Source information:
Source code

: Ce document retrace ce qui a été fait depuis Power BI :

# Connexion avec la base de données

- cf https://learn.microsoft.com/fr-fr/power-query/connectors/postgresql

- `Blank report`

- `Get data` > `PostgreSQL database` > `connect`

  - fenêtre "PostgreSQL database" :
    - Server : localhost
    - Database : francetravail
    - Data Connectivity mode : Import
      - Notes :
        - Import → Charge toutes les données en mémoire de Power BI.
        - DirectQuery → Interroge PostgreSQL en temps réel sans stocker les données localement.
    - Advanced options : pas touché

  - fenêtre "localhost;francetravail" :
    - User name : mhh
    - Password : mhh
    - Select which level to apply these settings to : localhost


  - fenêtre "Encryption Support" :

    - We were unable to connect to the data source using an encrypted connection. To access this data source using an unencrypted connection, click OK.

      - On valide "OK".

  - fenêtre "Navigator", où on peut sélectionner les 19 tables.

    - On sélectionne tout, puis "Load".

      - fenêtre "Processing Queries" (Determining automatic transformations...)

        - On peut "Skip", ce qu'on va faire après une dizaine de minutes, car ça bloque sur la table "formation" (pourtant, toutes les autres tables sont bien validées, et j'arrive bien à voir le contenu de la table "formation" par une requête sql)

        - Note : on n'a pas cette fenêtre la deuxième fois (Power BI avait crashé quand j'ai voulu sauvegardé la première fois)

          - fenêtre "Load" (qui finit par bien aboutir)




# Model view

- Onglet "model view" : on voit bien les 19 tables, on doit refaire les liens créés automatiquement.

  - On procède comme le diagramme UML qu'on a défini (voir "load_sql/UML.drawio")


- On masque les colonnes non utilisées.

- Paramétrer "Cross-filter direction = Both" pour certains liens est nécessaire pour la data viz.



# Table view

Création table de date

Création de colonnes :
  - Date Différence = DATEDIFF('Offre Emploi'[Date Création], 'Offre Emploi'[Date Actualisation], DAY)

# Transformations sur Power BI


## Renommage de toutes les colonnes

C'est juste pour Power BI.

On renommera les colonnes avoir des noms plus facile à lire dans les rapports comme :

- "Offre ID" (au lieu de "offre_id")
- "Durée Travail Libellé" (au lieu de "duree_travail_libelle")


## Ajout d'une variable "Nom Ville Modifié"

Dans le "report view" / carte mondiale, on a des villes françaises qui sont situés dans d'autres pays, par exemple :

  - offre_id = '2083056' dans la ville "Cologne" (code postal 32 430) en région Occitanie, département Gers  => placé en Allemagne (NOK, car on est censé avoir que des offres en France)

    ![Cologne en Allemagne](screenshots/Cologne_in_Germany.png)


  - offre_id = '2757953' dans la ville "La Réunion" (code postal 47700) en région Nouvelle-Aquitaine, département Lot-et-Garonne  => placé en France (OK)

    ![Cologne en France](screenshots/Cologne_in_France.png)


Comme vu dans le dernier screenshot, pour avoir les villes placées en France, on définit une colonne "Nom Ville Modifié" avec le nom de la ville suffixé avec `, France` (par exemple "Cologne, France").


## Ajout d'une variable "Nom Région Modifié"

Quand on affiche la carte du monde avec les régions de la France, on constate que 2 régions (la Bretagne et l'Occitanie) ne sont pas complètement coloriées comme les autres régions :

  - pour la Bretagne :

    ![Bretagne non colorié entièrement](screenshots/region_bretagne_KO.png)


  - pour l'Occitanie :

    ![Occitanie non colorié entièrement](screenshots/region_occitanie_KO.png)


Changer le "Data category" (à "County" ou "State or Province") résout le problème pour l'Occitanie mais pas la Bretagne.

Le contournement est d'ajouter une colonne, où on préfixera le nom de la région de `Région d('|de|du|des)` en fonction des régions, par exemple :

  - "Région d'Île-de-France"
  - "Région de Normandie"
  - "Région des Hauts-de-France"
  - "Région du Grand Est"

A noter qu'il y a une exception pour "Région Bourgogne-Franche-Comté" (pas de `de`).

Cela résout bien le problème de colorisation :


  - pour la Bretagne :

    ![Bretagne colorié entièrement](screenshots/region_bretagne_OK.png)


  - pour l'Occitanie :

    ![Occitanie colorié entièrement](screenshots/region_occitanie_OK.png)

Task to complete:
Make an exact copy of all the lines above.

Final answer:
Source code

: Ce document retrace ce qui a été fait depuis Power BI :

# Connexion avec la base de données

- cf https://learn.microsoft.com/fr-fr/power-query/connectors/postgresql

- `Blank report`

- `Get data` > `PostgreSQL database` > `connect`

  - fenêtre "PostgreSQL database" :
    - Server : localhost
    - Database : francetravail
    - Data Connectivity mode : Import
      - Notes :
        - Import → Charge toutes les données en mémoire de Power BI.
        - DirectQuery → Interroge PostgreSQL en temps réel sans stocker les données localement.
    - Advanced options : pas touché

  - fenêtre "localhost;francetravail" :
    - User name : mhh
    - Password : mhh
    - Select which level to apply these settings to : localhost


  - fenêtre "Encryption Support" :

    - We were unable to connect to the data source using an encrypted connection. To access this data source using an unencrypted connection, click OK.

      - On valide "OK".

  - fenêtre "Navigator", où on peut sélectionner les 19 tables.

    - On sélectionne tout, puis "Load".

      - fenêtre "Processing Queries" (Determining automatic transformations...)

        - On peut "Skip", ce qu'on va faire après une dizaine de minutes, car ça bloque sur la table "formation" (pourtant, toutes les autres tables sont bien validées, et j'arrive bien à voir le contenu de la table "formation" par une requête sql)

        - Note : on n'a pas cette fenêtre la deuxième fois (Power BI avait crashé quand j'ai voulu sauvegardé la première fois)

          - fenêtre "Load" (qui finit par bien aboutir)




# Model view

- Onglet "model view" : on voit bien les 19 tables, on doit refaire les liens créés automatiquement.

  - On procède comme le diagramme UML qu'on a défini (voir "load_sql/UML.drawio")


- On masque les colonnes non utilisées.

- Paramétrer "Cross-filter direction = Both" pour certains liens est nécessaire pour la data viz.



# Table view

Création table de date

Création de colonnes :
  - Date Différence = DATEDIFF('Offre Emploi'[Date Création], 'Offre Emploi'[Date Actualisation], DAY)

# Transformations sur Power BI


## Renommage de toutes les colonnes

C'est juste pour Power BI.

On renommera les colonnes avoir des noms plus facile à lire dans les rapports comme :

- "Offre ID" (au lieu de "offre_id")
- "Durée Travail Libellé" (au lieu de "duree_travail_libelle")


## Ajout d'une variable "Nom Ville Modifié"

Dans le "report view" / carte mondiale, on a des villes françaises qui sont situés dans d'autres pays, par exemple :

  - offre_id = '2083056' dans la ville "Cologne" (code postal 32 430) en région Occitanie, département Gers  => placé en Allemagne (NOK, car on est censé avoir que des offres en France)

    ![Cologne en Allemagne](screenshots/Cologne_in_Germany.png)


  - offre_id = '2757953' dans la ville "La Réunion" (code postal 47700) en région Nouvelle-Aquitaine, département Lot-et-Garonne  => placé en France (OK)

    ![Cologne en France](screenshots/Cologne_in_France.png)


Comme vu dans le dernier screenshot, pour avoir les villes placées en France, on définit une colonne "Nom Ville Modifié" avec le nom de la ville suffixé avec `, France` (par exemple "Cologne, France").


## Ajout d'une variable "Nom Région Modifié"

Quand on affiche la carte du monde avec les régions de la France, on constate que 2 régions (la Bretagne et l'Occitanie) ne sont pas complètement coloriées comme les autres régions :

  - pour la Bretagne :

    ![Bretagne non colorié entièrement](screenshots/region_bretagne_KO.png)


  - pour l'Occitanie :

    ![Occitanie non colorié entièrement](screenshots/region_occitanie_KO.png)


Changer le "Data category" (à "County" ou "State or Province") résout le problème pour l'Occitanie mais pas la Bretagne.

Le contournement est d'ajouter une colonne, où on préfixera le nom de la région de `Région d('|de|du|des)` en fonction des régions, par exemple :

  - "Région d'Île-de-France"
  - "Région de Normandie"
  - "Région des Hauts-de-France"
  - "Région du Grand Est"

A noter qu'il y a une exception pour "Région Bourgogne-Franche-Comté" (pas de `de`).

Cela résout bien le problème de colorisation :


  - pour la Bretagne :

    ![Bretagne colorié entièrement](screenshots/region_bretagne_OK.png)


  - pour l'Occitanie :

    ![Occitanie colorié entièrement](screenshots/region_occitanie_OK.png)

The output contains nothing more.